Provided material: Begin

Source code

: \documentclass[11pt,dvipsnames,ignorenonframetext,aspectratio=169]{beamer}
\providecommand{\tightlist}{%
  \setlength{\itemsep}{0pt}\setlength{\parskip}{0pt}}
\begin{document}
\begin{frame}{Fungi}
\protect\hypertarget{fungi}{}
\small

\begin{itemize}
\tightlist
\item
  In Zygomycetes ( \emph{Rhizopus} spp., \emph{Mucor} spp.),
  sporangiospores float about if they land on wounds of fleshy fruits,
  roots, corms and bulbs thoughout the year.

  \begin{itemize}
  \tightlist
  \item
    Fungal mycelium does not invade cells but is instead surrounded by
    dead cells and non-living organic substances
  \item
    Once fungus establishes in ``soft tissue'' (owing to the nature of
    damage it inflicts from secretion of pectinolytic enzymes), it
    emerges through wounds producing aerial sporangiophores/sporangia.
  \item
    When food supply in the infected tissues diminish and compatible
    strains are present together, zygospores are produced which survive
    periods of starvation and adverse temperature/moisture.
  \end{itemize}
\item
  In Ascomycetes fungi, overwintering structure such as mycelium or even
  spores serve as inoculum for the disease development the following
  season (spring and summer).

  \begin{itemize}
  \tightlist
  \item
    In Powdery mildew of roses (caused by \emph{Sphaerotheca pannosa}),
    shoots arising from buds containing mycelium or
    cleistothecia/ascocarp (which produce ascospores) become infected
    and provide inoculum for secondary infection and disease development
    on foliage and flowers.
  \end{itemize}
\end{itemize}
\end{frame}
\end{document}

Provided material: End

### Exercise details
I'd like every line with the string "infected" copied from the listing.

### Task answer
    When food supply in the infected tissues diminish and compatible
    cleistothecia/ascocarp (which produce ascospores) become infected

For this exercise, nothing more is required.